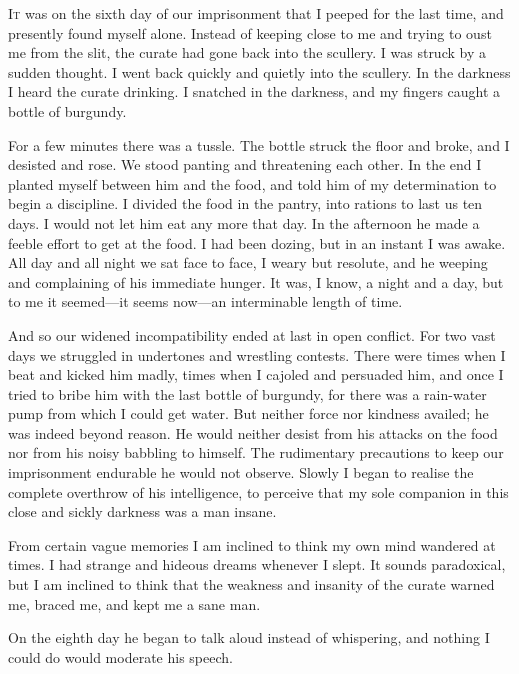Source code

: 

\lettrine[lines=4,findent=2pt]{I}{t} was on the sixth day of our imprisonment that I peeped for the last time, and presently found myself alone. Instead of keeping close to me and trying to oust me from the slit, the curate had gone back into the scullery. I was struck by a sudden thought. I went back quickly and quietly into the scullery. In the darkness I heard the curate drinking. I snatched in the darkness, and my fingers caught a bottle of burgundy.

For a few minutes there was a tussle. The bottle struck the floor and broke, and I desisted and rose. We stood panting and threatening each other. In the end I planted myself between him and the food, and told him of my determination to begin a discipline. I divided the food in the pantry, into rations to last us ten days. I would not let him eat any more that day. In the afternoon he made a feeble effort to get at the food. I had been dozing, but in an instant I was awake. All day and all night we sat face to face, I weary but resolute, and he weeping and complaining of his immediate hunger. It was, I know, a night and a day, but to me it seemed—it seems now—an interminable length of time.

And so our widened incompatibility ended at last in open conflict. For two vast days we struggled in undertones and wrestling contests. There were times when I beat and kicked him madly, times when I cajoled and persuaded him, and once I tried to bribe him with the last bottle of burgundy, for there was a rain-water pump from which I could get water. But neither force nor kindness availed; he was indeed beyond reason. He would neither desist from his attacks on the food nor from his noisy babbling to himself. The rudimentary precautions to keep our imprisonment endurable he would not observe. Slowly I began to realise the complete overthrow of his intelligence, to perceive that my sole companion in this close and sickly darkness was a man insane.

From certain vague memories I am inclined to think my own mind wandered at times. I had strange and hideous dreams whenever I slept. It sounds paradoxical, but I am inclined to think that the weakness and insanity of the curate warned me, braced me, and kept me a sane man.

On the eighth day he began to talk aloud instead of whispering, and nothing I could do would moderate his speech.

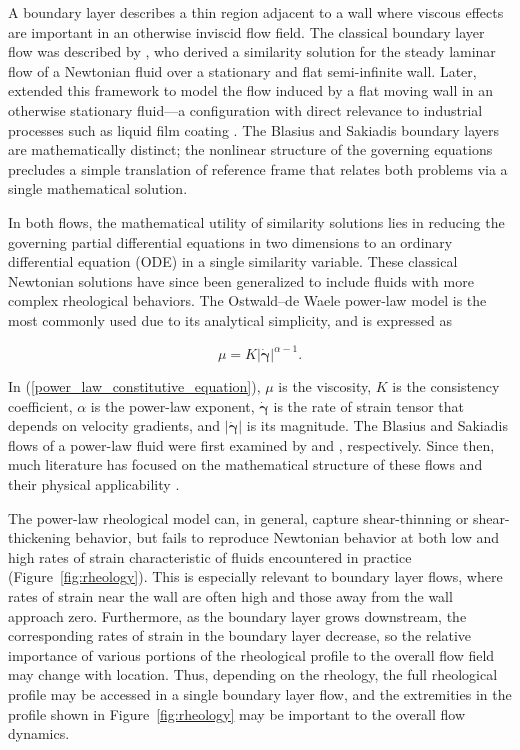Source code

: \documentclass[lineno]{JFM-FLM_Au}
\newcommand{\gd}{{\dot{\bm{\gamma}}}}
\begin{document}
\hspace{\parindent} A boundary layer describes a thin region adjacent to a wall where viscous effects are important in an otherwise inviscid flow field. The classical boundary layer flow was described by \citet{Blasius}, who derived a similarity solution for the steady laminar flow of a Newtonian fluid over a stationary and flat semi-infinite wall. Later, \citet{Sakiadis1961a} extended this framework to model the flow induced by a flat moving wall in an otherwise stationary fluid---a configuration with direct relevance to industrial processes such as liquid film coating \citep{Weinstein2004, TDBlake1994}. The Blasius and Sakiadis boundary layers are mathematically distinct; the nonlinear structure of the governing equations precludes a simple translation of reference frame that relates both problems via a single mathematical solution.

In both flows, the mathematical utility of similarity solutions lies in reducing the governing partial differential equations in two dimensions to an ordinary differential equation (ODE) in a single similarity variable. These classical Newtonian solutions have since been generalized to include fluids with more complex rheological behaviors.  The Ostwald--de Waele power-law model is the most commonly used due to its analytical simplicity, and is expressed as

\begin{equation}
    \mu = K \left|\gd\right|^{\alpha-1}. \label{power_law_constitutive_equation}
\end{equation}


\noindent In (\ref{power_law_constitutive_equation}), $\mu$ is the viscosity, $K$ is the consistency coefficient, $\alpha$ is the power-law exponent, $\gd$ is the rate of strain tensor that depends on velocity gradients, and $|\gd|$ is its magnitude. The Blasius and Sakiadis flows of a power-law fluid were first examined by \citet{Acrivos1960} and \citet{Fox}, respectively. Since then, much literature has focused on the mathematical structure of these flows and their physical applicability \citep{Cortell, Takhar1991, And2007, Pant2004, CoatingFlows}.

The power-law rheological model can, in general, capture shear-thinning or shear-thickening behavior, but fails to reproduce Newtonian behavior at both low and high rates of strain characteristic of fluids encountered in practice (Figure~\ref{fig:rheology}). This is especially relevant to boundary layer flows, where rates of strain near the wall are often high and those away from the wall approach zero.  Furthermore, as the boundary layer grows downstream, the corresponding rates of strain in the boundary layer decrease, so the relative importance of various portions of the rheological profile to the overall flow field may change with location.  Thus, depending on the rheology, the full rheological profile may be accessed in a single boundary layer flow, and the extremities in the profile shown in Figure~\ref{fig:rheology} may be important to the overall flow dynamics.
\end{document}
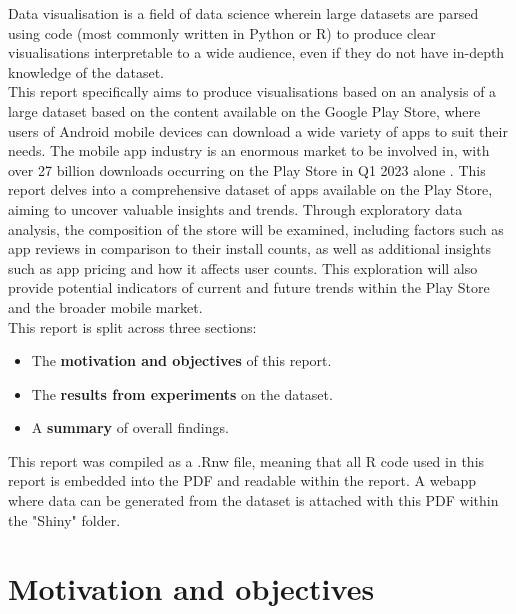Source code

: \documentclass[12pt]{report}\usepackage[]{graphicx}\usepackage[]{xcolor}
\begin{document}
Data visualisation is a field of data science wherein large datasets are parsed
using code (most commonly written in Python or R) to produce clear visualisations
interpretable to a wide audience, even if they do not have in-depth knowledge
of the dataset. \\

\noindent This report specifically aims to produce visualisations based on an
analysis of a large dataset based on the content available on the Google Play Store, 
where users of Android mobile devices can download a wide variety of apps to suit their needs. 
The mobile app industry is an enormous market to be involved in, with over 27 billion 
downloads occurring on the Play Store in Q1 2023 alone \autocite{PlayStoreDLs}. This report delves 
into a comprehensive dataset of apps available on the Play Store, aiming to uncover valuable insights 
and trends. Through exploratory data analysis, the composition of the store will 
be examined, including factors such as app reviews in comparison to their install counts, as well as 
additional insights such as app pricing and how it affects user counts.
This exploration will also provide potential indicators of current and future trends within the Play Store
and the broader mobile market.\\



\noindent This report is split across three sections:
\begin{itemize}
    \item The \textbf{motivation and objectives} of this report.
    \item The \textbf{results from experiments} on the dataset.
    \item A \textbf{summary} of overall findings.
\end{itemize}

\noindent This report was compiled as a .Rnw file, meaning that all R code used in this
report is embedded into the PDF and readable within the report. A webapp where data can 
be generated from the dataset is attached with this PDF within the "Shiny" folder.

\pagebreak

\chapter{Motivation and objectives}

\end{document}
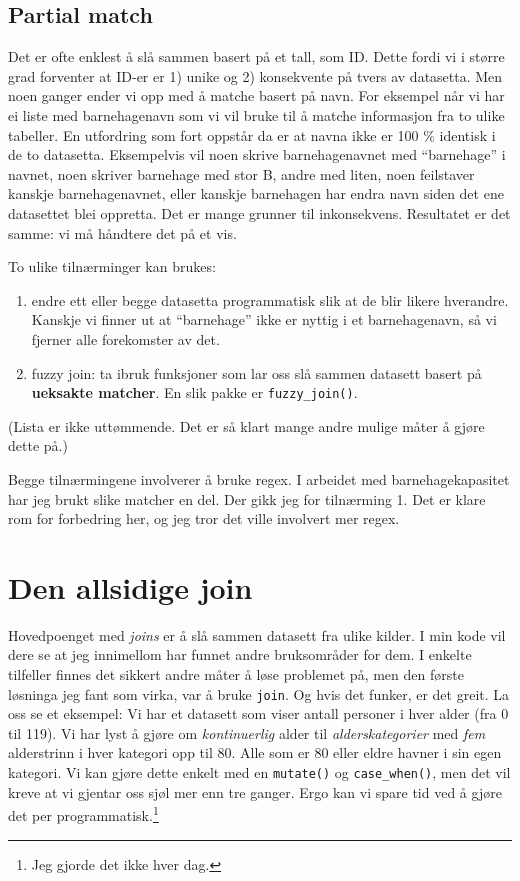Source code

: \documentclass[
  letterpaper,
  DIV=11,
  numbers=noendperiod]{scrreprt}
\providecommand{\tightlist}{%
  \setlength{\itemsep}{0pt}\setlength{\parskip}{0pt}}\usepackage{longtable,booktabs,array}
\begin{document}
\hypertarget{partial-match}{%
\subsection{Partial match}\label{partial-match}}

Det er ofte enklest å slå sammen basert på et tall, som ID. Dette fordi
vi i større grad forventer at ID-er er 1) unike og 2) konsekvente på
tvers av datasetta. Men noen ganger ender vi opp med å matche basert på
navn. For eksempel når vi har ei liste med barnehagenavn som vi vil
bruke til å matche informasjon fra to ulike tabeller. En utfordring som
fort oppstår da er at navna ikke er 100 \% identisk i de to datasetta.
Eksempelvis vil noen skrive barnehagenavnet med ``barnehage'' i navnet,
noen skriver barnehage med stor B, andre med liten, noen feilstaver
kanskje barnehagenavnet, eller kanskje barnehagen har endra navn siden
det ene datasettet blei oppretta. Det er mange grunner til inkonsekvens.
Resultatet er det samme: vi må håndtere det på et vis.

To ulike tilnærminger kan brukes:

\begin{enumerate}
\def\labelenumi{\arabic{enumi}.}
\tightlist
\item
  endre ett eller begge datasetta programmatisk slik at de blir likere
  hverandre. Kanskje vi finner ut at ``barnehage'' ikke er nyttig i et
  barnehagenavn, så vi fjerner alle forekomster av det.
\item
  fuzzy join: ta ibruk funksjoner som lar oss slå sammen datasett basert
  på \textbf{ueksakte matcher}. En slik pakke er \texttt{fuzzy\_join()}.
\end{enumerate}

(Lista er ikke uttømmende. Det er så klart mange andre mulige måter å
gjøre dette på.)

Begge tilnærmingene involverer å bruke regex. I arbeidet med
barnehagekapasitet har jeg brukt slike matcher en del. Der gikk jeg for
tilnærming 1. Det er klare rom for forbedring her, og jeg tror det ville
involvert mer regex.

\hypertarget{den-allsidige-join}{%
\section{Den allsidige join}\label{den-allsidige-join}}

Hovedpoenget med \emph{joins} er å slå sammen datasett fra ulike kilder.
I min kode vil dere se at jeg innimellom har funnet andre bruksområder
for dem. I enkelte tilfeller finnes det sikkert andre måter å løse
problemet på, men den første løsninga jeg fant som virka, var å bruke
\texttt{join}. Og hvis det funker, er det greit. La oss se et eksempel:
Vi har et datasett som viser antall personer i hver alder (fra 0 til
119). Vi har lyst å gjøre om \emph{kontinuerlig} alder til
\emph{alderskategorier} med \emph{fem} alderstrinn i hver kategori opp
til 80. Alle som er 80 eller eldre havner i sin egen kategori. Vi kan
gjøre dette enkelt med en \texttt{mutate()} og \texttt{case\_when()},
men det vil kreve at vi gjentar oss sjøl mer enn tre ganger. Ergo kan vi
spare tid ved å gjøre det per programmatisk.\footnote{Jeg gjorde det
  ikke hver dag.}
\end{document}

**WHAT THE TASK ASKS**
Across the material, report every line that has the word "Play".

**FINISHED EXERCISE**
analysis of a large dataset based on the content available on the Google Play Store, 
downloads occurring on the Play Store in Q1 2023 alone \autocite{PlayStoreDLs}. This report delves 
into a comprehensive dataset of apps available on the Play Store, aiming to uncover valuable insights 
This exploration will also provide potential indicators of current and future trends within the Play Store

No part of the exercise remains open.